Benoît Hamon sait ce que «frondeur» veut dire. Sitôt nommé ministre de l’Education dans le premier gouvernement de Manuel Valls, en avril 2014, le candidat socialiste à la présidentielle avait démissionné fin août, avant même la rentrée des classes, après le limogeage d’Arnaud Montebourg, accusé d’avoir ouvertement défié le président de la République, lors de sa «fête de la rose» en Saône-et-Loire.

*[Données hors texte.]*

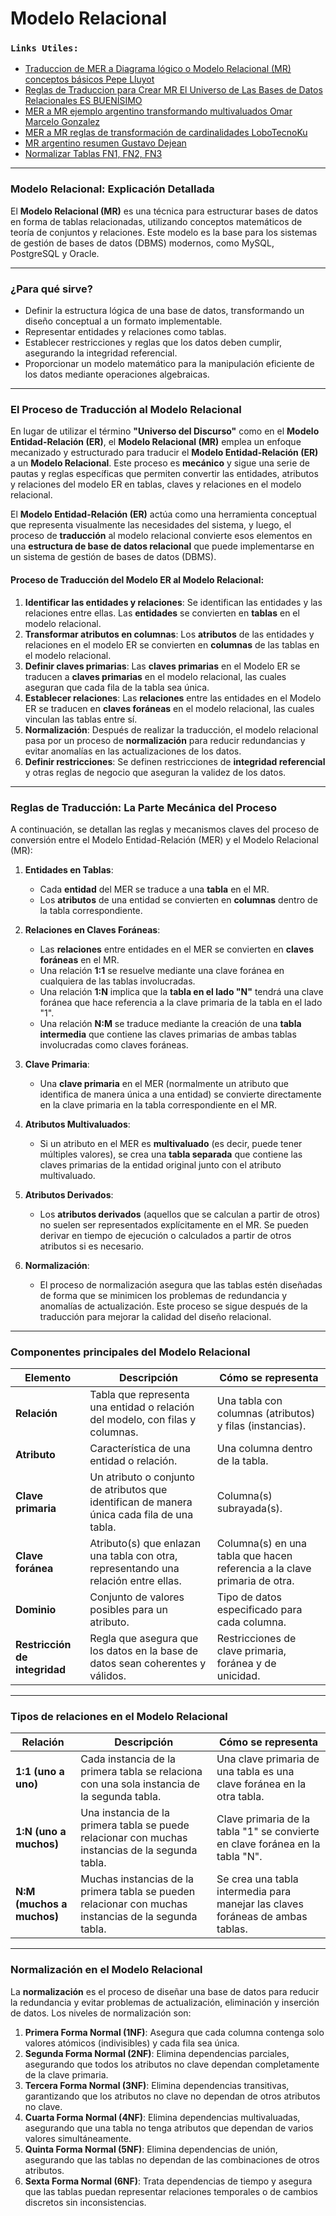 # Modelo Relacional

### `Links Utiles:`

- [Traduccion de MER a Diagrama lógico o Modelo Relacional (MR) conceptos básicos Pepe Lluyot](https://www.youtube.com/watch?v=minaMCUHZno&list=PLM8XywipQpGCyWl1UlQ1y4igA07VNqdLa&index=10)
- [Reglas de Traduccion para Crear MR El Universo de Las Bases de Datos Relacionales ES BUENÍSIMO](https://www.youtube.com/watch?v=_3XP35Qm4-Y&list=PLeepWRg_899scidnv1P0hM9jJIiv-6kti&index=29)
- [MER a MR ejemplo argentino transformando multivaluados Omar Marcelo Gonzalez](https://www.youtube.com/watch?v=9ZETpHJ24oI)
- [MER a MR reglas de transformación de cardinalidades LoboTecnoKu](https://www.youtube.com/watch?v=NJp-uJGwg6k&list=PLTpwOB4kdul8Bym-jv6H851bEkH0a5Ef-&index=1)
- [MR argentino resumen Gustavo Dejean](https://www.youtube.com/watch?v=pvkgKngJLUU)
- [Normalizar Tablas FN1, FN2, FN3](https://www.youtube.com/watch?v=k9b9aMfEr8o)

---

### Modelo Relacional: Explicación Detallada

El **Modelo Relacional (MR)** es una técnica para estructurar bases de datos en forma de tablas relacionadas, utilizando conceptos matemáticos de teoría de conjuntos y relaciones. Este modelo es la base para los sistemas de gestión de bases de datos (DBMS) modernos, como MySQL, PostgreSQL y Oracle.

---

### **¿Para qué sirve?**
- Definir la estructura lógica de una base de datos, transformando un diseño conceptual a un formato implementable.
- Representar entidades y relaciones como tablas.
- Establecer restricciones y reglas que los datos deben cumplir, asegurando la integridad referencial.
- Proporcionar un modelo matemático para la manipulación eficiente de los datos mediante operaciones algebraicas.

---

### **El Proceso de Traducción al Modelo Relacional**

En lugar de utilizar el término **"Universo del Discurso"** como en el **Modelo Entidad-Relación (ER)**, el **Modelo Relacional (MR)** emplea un enfoque mecanizado y estructurado para traducir el **Modelo Entidad-Relación (ER)** a un **Modelo Relacional**. Este proceso es **mecánico** y sigue una serie de pautas y reglas específicas que permiten convertir las entidades, atributos y relaciones del modelo ER en tablas, claves y relaciones en el modelo relacional.

El **Modelo Entidad-Relación (ER)** actúa como una herramienta conceptual que representa visualmente las necesidades del sistema, y luego, el proceso de **traducción** al modelo relacional convierte esos elementos en una **estructura de base de datos relacional** que puede implementarse en un sistema de gestión de bases de datos (DBMS).

#### **Proceso de Traducción del Modelo ER al Modelo Relacional:**
1. **Identificar las entidades y relaciones**: Se identifican las entidades y las relaciones entre ellas. Las **entidades** se convierten en **tablas** en el modelo relacional.
2. **Transformar atributos en columnas**: Los **atributos** de las entidades y relaciones en el modelo ER se convierten en **columnas** de las tablas en el modelo relacional.
3. **Definir claves primarias**: Las **claves primarias** en el Modelo ER se traducen a **claves primarias** en el modelo relacional, las cuales aseguran que cada fila de la tabla sea única.
4. **Establecer relaciones**: Las **relaciones** entre las entidades en el Modelo ER se traducen en **claves foráneas** en el modelo relacional, las cuales vinculan las tablas entre sí.
5. **Normalización**: Después de realizar la traducción, el modelo relacional pasa por un proceso de **normalización** para reducir redundancias y evitar anomalías en las actualizaciones de los datos.
6. **Definir restricciones**: Se definen restricciones de **integridad referencial** y otras reglas de negocio que aseguran la validez de los datos.

---

### **Reglas de Traducción: La Parte Mecánica del Proceso**

A continuación, se detallan las reglas y mecanismos claves del proceso de conversión entre el Modelo Entidad-Relación (MER) y el Modelo Relacional (MR):

1. **Entidades en Tablas**: 
   - Cada **entidad** del MER se traduce a una **tabla** en el MR. 
   - Los **atributos** de una entidad se convierten en **columnas** dentro de la tabla correspondiente.

2. **Relaciones en Claves Foráneas**:
   - Las **relaciones** entre entidades en el MER se convierten en **claves foráneas** en el MR.
   - Una relación **1:1** se resuelve mediante una clave foránea en cualquiera de las tablas involucradas.
   - Una relación **1:N** implica que la **tabla en el lado "N"** tendrá una clave foránea que hace referencia a la clave primaria de la tabla en el lado "1".
   - Una relación **N:M** se traduce mediante la creación de una **tabla intermedia** que contiene las claves primarias de ambas tablas involucradas como claves foráneas.

3. **Clave Primaria**: 
   - Una **clave primaria** en el MER (normalmente un atributo que identifica de manera única a una entidad) se convierte directamente en la clave primaria en la tabla correspondiente en el MR.

4. **Atributos Multivaluados**:
   - Si un atributo en el MER es **multivaluado** (es decir, puede tener múltiples valores), se crea una **tabla separada** que contiene las claves primarias de la entidad original junto con el atributo multivaluado.

5. **Atributos Derivados**:
   - Los **atributos derivados** (aquellos que se calculan a partir de otros) no suelen ser representados explícitamente en el MR. Se pueden derivar en tiempo de ejecución o calculados a partir de otros atributos si es necesario.

6. **Normalización**:
   - El proceso de normalización asegura que las tablas estén diseñadas de forma que se minimicen los problemas de redundancia y anomalías de actualización. Este proceso se sigue después de la traducción para mejorar la calidad del diseño relacional.

---

### **Componentes principales del Modelo Relacional**

| **Elemento**                 | **Descripción**                                                                                     | **Cómo se representa**                      |
|------------------------------|-----------------------------------------------------------------------------------------------------|--------------------------------------------|
| **Relación**                 | Tabla que representa una entidad o relación del modelo, con filas y columnas.                       | Una tabla con columnas (atributos) y filas (instancias). |
| **Atributo**                 | Característica de una entidad o relación.                                                           | Una columna dentro de la tabla.           |
| **Clave primaria**           | Un atributo o conjunto de atributos que identifican de manera única cada fila de una tabla.          | Columna(s) subrayada(s).                  |
| **Clave foránea**            | Atributo(s) que enlazan una tabla con otra, representando una relación entre ellas.                | Columna(s) en una tabla que hacen referencia a la clave primaria de otra. |
| **Dominio**                  | Conjunto de valores posibles para un atributo.                                                     | Tipo de datos especificado para cada columna. |
| **Restricción de integridad**| Regla que asegura que los datos en la base de datos sean coherentes y válidos.                      | Restricciones de clave primaria, foránea y de unicidad. |

---

### **Tipos de relaciones en el Modelo Relacional**

| **Relación**                 | **Descripción**                                                                                   | **Cómo se representa**                    |
|------------------------------|---------------------------------------------------------------------------------------------------|------------------------------------------|
| **1:1 (uno a uno)**          | Cada instancia de la primera tabla se relaciona con una sola instancia de la segunda tabla.       | Una clave primaria de una tabla es una clave foránea en la otra tabla. |
| **1:N (uno a muchos)**       | Una instancia de la primera tabla se puede relacionar con muchas instancias de la segunda tabla.   | Clave primaria de la tabla "1" se convierte en clave foránea en la tabla "N". |
| **N:M (muchos a muchos)**    | Muchas instancias de la primera tabla se pueden relacionar con muchas instancias de la segunda tabla. | Se crea una tabla intermedia para manejar las claves foráneas de ambas tablas. |

---

### **Normalización en el Modelo Relacional**

La **normalización** es el proceso de diseñar una base de datos para reducir la redundancia y evitar problemas de actualización, eliminación y inserción de datos. Los niveles de normalización son:

1. **Primera Forma Normal (1NF)**: Asegura que cada columna contenga solo valores atómicos (indivisibles) y cada fila sea única.
2. **Segunda Forma Normal (2NF)**: Elimina dependencias parciales, asegurando que todos los atributos no clave dependan completamente de la clave primaria.
3. **Tercera Forma Normal (3NF)**: Elimina dependencias transitivas, garantizando que los atributos no clave no dependan de otros atributos no clave.
4. **Cuarta Forma Normal (4NF)**: Elimina dependencias multivaluadas, asegurando que una tabla no tenga atributos que dependan de varios valores simultáneamente.
5. **Quinta Forma Normal (5NF)**: Elimina dependencias de unión, asegurando que las tablas no dependan de las combinaciones de otros atributos.
6. **Sexta Forma Normal (6NF)**: Trata dependencias de tiempo y asegura que las tablas puedan representar relaciones temporales o de cambios discretos sin inconsistencias.

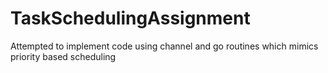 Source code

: # TaskSchedulingAssignment
Attempted to implement code using channel and go routines which mimics priority based scheduling
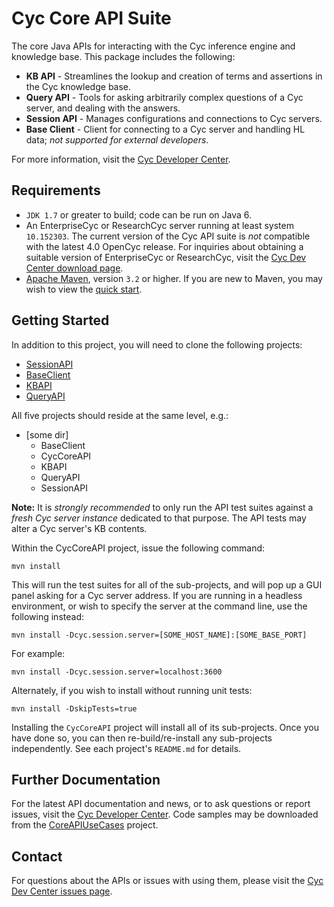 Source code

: Cyc Core API Suite
==================

The core Java APIs for interacting with the Cyc inference engine and knowledge 
base. This package includes the following:

* **KB API** - Streamlines the lookup and creation of terms and assertions in
  the Cyc knowledge base.
* **Query API** - Tools for asking arbitrarily complex questions of a Cyc
  server, and dealing with the answers.
* **Session API** - Manages configurations and connections to Cyc servers.
* **Base Client** - Client for connecting to a Cyc server and handling HL data;
  _not supported for external developers_.

For more information, visit the [Cyc Developer Center](http://dev.cyc.com/).

Requirements
------------

* `JDK 1.7` or greater to build; code can be run on Java 6.
* An EnterpriseCyc or ResearchCyc server running at least system `10.152303`. 
  The current version of the Cyc API suite is _not_ compatible with the latest 
  4.0 OpenCyc release. For inquiries about obtaining a suitable version of
  EnterpriseCyc or ResearchCyc, visit the 
  [Cyc Dev Center download page](http://dev.cyc.com/cyc-api/download.html).
* [Apache Maven](http://maven.apache.org/), version `3.2` or
  higher. If you are new to Maven, you may wish to view the
  [quick start](http://maven.apache.org/run-maven/index.html).

Getting Started
---------------

In addition to this project, you will need to clone the following projects:

* [SessionAPI](https://github.com/cycorp/SessionAPI)
* [BaseClient](https://github.com/cycorp/BaseClient)
* [KBAPI](https://github.com/cycorp/KBAPI)
* [QueryAPI](https://github.com/cycorp/QueryAPI)

All five projects should reside at the same level, e.g.:

* [some dir]
    * BaseClient
    * CycCoreAPI
    * KBAPI
    * QueryAPI
    * SessionAPI

**Note:** It is _strongly recommended_ to only run the API test suites against a 
_fresh Cyc server instance_ dedicated to that purpose. The API tests may alter
a Cyc server's KB contents.

Within the CycCoreAPI project, issue the following command:

    mvn install

This will run the test suites for all of the sub-projects, and will pop up a 
GUI panel asking for a Cyc server address. If you are running in a headless 
environment, or wish to specify the server at the command line, use the 
following instead:

    mvn install -Dcyc.session.server=[SOME_HOST_NAME]:[SOME_BASE_PORT]

For example:

    mvn install -Dcyc.session.server=localhost:3600

Alternately, if you wish to install without running unit tests:

    mvn install -DskipTests=true 

Installing the `CycCoreAPI` project will install all of its sub-projects. Once 
you have done so, you can then re-build/re-install any sub-projects 
independently. See each project's `README.md` for details.

Further Documentation
---------------------

For the latest API documentation and news, or to ask questions or report issues,
visit the [Cyc Developer Center](http://dev.cyc.com/). Code samples may be
downloaded from the [CoreAPIUseCases](https://github.com/cycorp/CoreAPIUseCases)
project.

Contact
-------

For questions about the APIs or issues with using them, please visit the
[Cyc Dev Center issues page](http://dev.cyc.com/cyc-api/issues.html). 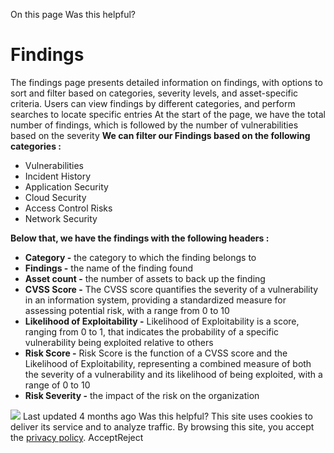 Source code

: 
On this page
Was this helpful?
# Findings
The findings page presents detailed information on findings, with options to sort and filter based on categories, severity levels, and asset-specific criteria. Users can view findings by different categories, and perform searches to locate specific entries
At the start of the page, we have the total number of findings, which is followed by the number of vulnerabilities based on the severity 
**We can filter our Findings based on the following categories :**
  * Vulnerabilities 
  * Incident History
  * Application Security 
  * Cloud Security 
  * Access Control Risks 
  * Network Security 


**Below that, we have the findings with the following headers :**
  * **Category -** the category to which the finding belongs to
  * **Findings -** the name of the finding found 
  * **Asset count -** the number of assets to back up the finding 
  * **CVSS Score -** The CVSS score quantifies the severity of a vulnerability in an information system, providing a standardized measure for assessing potential risk, with a range from 0 to 10 
  * **Likelihood of Exploitability -** Likelihood of Exploitability is a score, ranging from 0 to 1, that indicates the probability of a specific vulnerability being exploited relative to others 
  * **Risk Score -** Risk Score is the function of a CVSS score and the Likelihood of Exploitability, representing a combined measure of both the severity of a vulnerability and its likelihood of being exploited, with a range of 0 to 10 
  * **Risk Severity -** the impact of the risk on the organization 


![](https://docs.zeron.one/~gitbook/image?url=https%3A%2F%2F2188191365-files.gitbook.io%2F%7E%2Ffiles%2Fv0%2Fb%2Fgitbook-x-prod.appspot.com%2Fo%2Fspaces%252FvBTycUWdqgwj8eprXRzN%252Fuploads%252FvSiRoB5UIWfXuZgqvcUV%252FScreenshot%25202025-02-18%2520at%25201.04.03%25E2%2580%25AFPM.png%3Falt%3Dmedia%26token%3D82877c0f-a247-438c-9f30-13ee596e706b&width=768&dpr=4&quality=100&sign=239b409f&sv=2)
Last updated 4 months ago
Was this helpful?
This site uses cookies to deliver its service and to analyze traffic. By browsing this site, you accept the [privacy policy](https://zeron.one/privacy-policy/).
AcceptReject
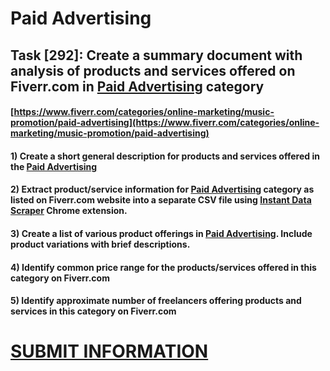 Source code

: # Paid Advertising
## Task [292]: Create a summary document with analysis of products and services offered on Fiverr.com in [Paid Advertising](https://www.fiverr.com/categories/online-marketing/music-promotion/paid-advertising) category
#### [https://www.fiverr.com/categories/online-marketing/music-promotion/paid-advertising](https://www.fiverr.com/categories/online-marketing/music-promotion/paid-advertising)
#### 1) Create a short general description for products and services offered in the [Paid Advertising](https://www.fiverr.com/categories/online-marketing/music-promotion/paid-advertising)
#### 2) Extract product/service information for [Paid Advertising](https://www.fiverr.com/categories/online-marketing/music-promotion/paid-advertising) category as listed on Fiverr.com website into a separate CSV file using [Instant Data Scraper](https://chrome.google.com/webstore/detail/instant-data-scraper/ofaokhiedipichpaobibbnahnkdoiiah) Chrome extension.
#### 3) Create a list of various product offerings in [Paid Advertising](https://www.fiverr.com/categories/online-marketing/music-promotion/paid-advertising). Include product variations with brief descriptions.
#### 4) Identify common price range for the products/services offered in this category on Fiverr.com
#### 5) Identify approximate number of freelancers offering products and services in this category on Fiverr.com

# [SUBMIT INFORMATION](https://forms.office.com/r/8AEKjkLxKG)
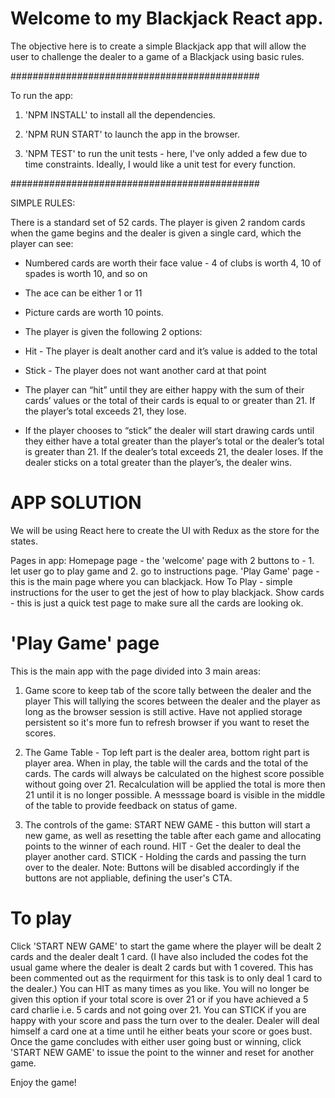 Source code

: # Welcome to my Blackjack React app.

The objective here is to create a simple Blackjack app that will allow the user to challenge the dealer to a game of a Blackjack using basic rules.

#############################################

To run the app:

1. 'NPM INSTALL' to install all the dependencies.
2. 'NPM RUN START' to launch the app in the browser.

3. 'NPM TEST' to run the unit tests - here, I've only added a few due to time constraints. Ideally, I would like a unit test for every function.

#############################################

SIMPLE RULES:

There is a standard set of 52 cards. The player is given 2 random cards when the game
begins and the dealer is given a single card, which the player can see:

- Numbered cards are worth their face value - 4 of clubs is worth 4, 10 of
  spades is worth 10, and so on
- The ace can be either 1 or 11
- Picture cards are worth 10 points.
- The player is given the following 2 options:

- Hit - The player is dealt another card and it’s value is added to the total
- Stick - The player does not want another card at that point

- The player can “hit” until they are either happy with the sum of their cards’ values or the
  total of their cards is equal to or greater than 21. If the player’s total exceeds 21, they lose.
- If the player chooses to “stick” the dealer will start drawing cards until they either have a
  total greater than the player’s total or the dealer’s total is greater than 21. If the dealer’s total
  exceeds 21, the dealer loses. If the dealer sticks on a total greater than the player’s, the
  dealer wins.

# APP SOLUTION

We will be using React here to create the UI with Redux as the store for the states.

Pages in app:
Homepage page - the 'welcome' page with 2 buttons to - 1. let user go to play game and 2. go to instructions page.
'Play Game' page - this is the main page where you can blackjack.
How To Play - simple instructions for the user to get the jest of how to play blackjack.
Show cards - this is just a quick test page to make sure all the cards are looking ok.

# 'Play Game' page

This is the main app with the page divided into 3 main areas:

1. Game score to keep tab of the score tally between the dealer and the player
   This will tallying the scores between the dealer and the player as long as the browser session is still active. Have not applied storage persistent so it's more fun to refresh browser if you want to reset the scores.

2. The Game Table -
   Top left part is the dealer area, bottom right part is player area.
   When in play, the table will the cards and the total of the cards. The cards will always be calculated on the highest score possible without going over 21. Recalculation will be applied the total is more then 21 until it is no longer possible.
   A messsage board is visible in the middle of the table to provide feedback on status of game.

3. The controls of the game:
   START NEW GAME - this button will start a new game, as well as resetting the table after each game and allocating points to the winner of each round.
   HIT - Get the dealer to deal the player another card.
   STICK - Holding the cards and passing the turn over to the dealer.
   Note: Buttons will be disabled accordingly if the buttons are not appliable, defining the user's CTA.

# To play

Click 'START NEW GAME' to start the game where the player will be dealt 2 cards and the dealer dealt 1 card.
(I have also included the codes fot the usual game where the dealer is dealt 2 cards but with 1 covered. This has been commented out as the requirment for this task is to only deal 1 card to the dealer.)
You can HIT as many times as you like. You will no longer be given this option if your total score is over 21 or if you have achieved a 5 card charlie i.e. 5 cards and not going over 21.
You can STICK if you are happy with your score and pass the turn over to the dealer.
Dealer will deal himself a card one at a time until he either beats your score or goes bust.
Once the game concludes with either user going bust or winning, click 'START NEW GAME' to issue the point to the winner and reset for another game.

Enjoy the game!
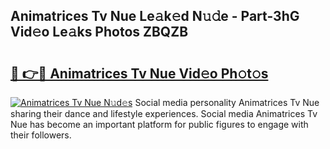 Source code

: ## Animatrices Tv Nue Le𝚊k𝚎d N𝚞𝚍e - Part-3hG Vid𝚎o Le𝚊ks Photos ZBQZB

# <h2><a href="http://fb11rdq.evod.top/?m=Animatrices+Tv+Nue">🔗 👉🔴 Animatrices Tv Nue Vid𝚎o Ph𝚘t𝚘s</a></h2>

[![Animatrices Tv Nue N𝚞d𝚎s](https://i.imgur.com/8V9OHl7.gif)](http://fb11rdq.evod.top/?m=Animatrices+Tv+Nue)
Social media personality Animatrices Tv Nue sharing their dance and lifestyle experiences. Social media Animatrices Tv Nue has become an important platform for public figures to engage with their followers. 
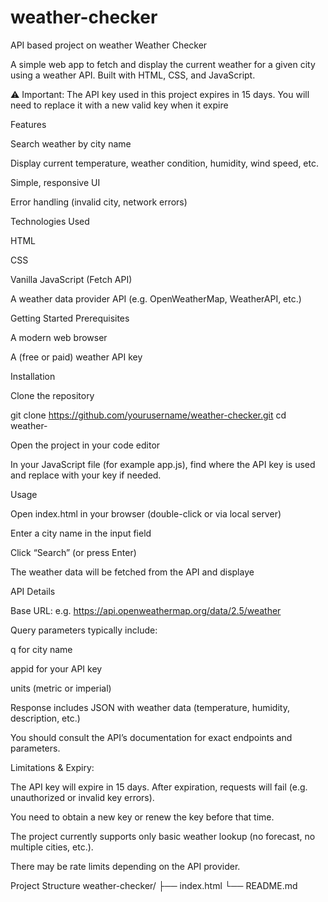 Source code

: # weather-checker
API based project on weather Weather Checker

A simple web app to fetch and display the current weather for a given city using a weather API. Built with HTML, CSS, and JavaScript.

⚠️ Important: The API key used in this project expires in 15 days. You will need to replace it with a new valid key when it expire

Features

Search weather by city name

Display current temperature, weather condition, humidity, wind speed, etc.

Simple, responsive UI

Error handling (invalid city, network errors)

Technologies Used

HTML

CSS

Vanilla JavaScript (Fetch API)

A weather data provider API (e.g. OpenWeatherMap, WeatherAPI, etc.)

Getting Started
Prerequisites

A modern web browser

A (free or paid) weather API key

Installation

Clone the repository

git clone https://github.com/yourusername/weather-checker.git
cd weather-

Open the project in your code editor

In your JavaScript file (for example app.js), find where the API key is used and replace with your key if needed.

Usage

Open index.html in your browser (double-click or via local server)

Enter a city name in the input field

Click “Search” (or press Enter)

The weather data will be fetched from the API and displaye

API Details

Base URL: e.g. https://api.openweathermap.org/data/2.5/weather

Query parameters typically include:

q for city name

appid for your API key

units (metric or imperial)

Response includes JSON with weather data (temperature, humidity, description, etc.)

You should consult the API’s documentation for exact endpoints and parameters.

Limitations & Expiry:

The API key will expire in 15 days. After expiration, requests will fail (e.g. unauthorized or invalid key errors).

You need to obtain a new key or renew the key before that time.

The project currently supports only basic weather lookup (no forecast, no multiple cities, etc.).

There may be rate limits depending on the API provider.

Project Structure
weather-checker/
├── index.html
└── README.md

Une similitude avec le refus de Manuel Valls de le soutenir aujourd’hui, tandis que le très influent ministre de la Défense, Jean-Yves Le Drian, vient d’annoncer son ralliement à Emmanuel Macron? «Le Drian a hésité, explique un de ses conseillers. Mais il y a un moment où le sens de l’Etat, et celui de la fonction présidentielle, doivent signifier quelque chose. Or, durant ce quinquennat, Benoît Hamon a défié cette règle. Il n’a pas assumé. Il a préféré «fronder…»

Incarner la gauche post-Hollande

L’intéressé a bien sûr riposté, jugeant «inacceptable» cette dissidence du ministre-président de la région Bretagne (lui-même est originaire de Brest), qu’Emmanuel Macron pourrait décider de reconduire dans ses fonctions s’il est élu le 7 mai. Son entourage fait aussi remarquer que, lors de son grand meeting de Bercy, le dimanche 19 mars, d’autres ministres symboles du quinquennat écoulé étaient là, telle Najat Vallaud-Belkacem, qui lui succéda à l’Education, ou Christiane Taubira, l’ex-garde des Sceaux. Juste. Mais ni l’une ni l’autre ne sont considérées comme «rassembleuses» et capables d’incarner la gauche de gouvernement post-François Hollande.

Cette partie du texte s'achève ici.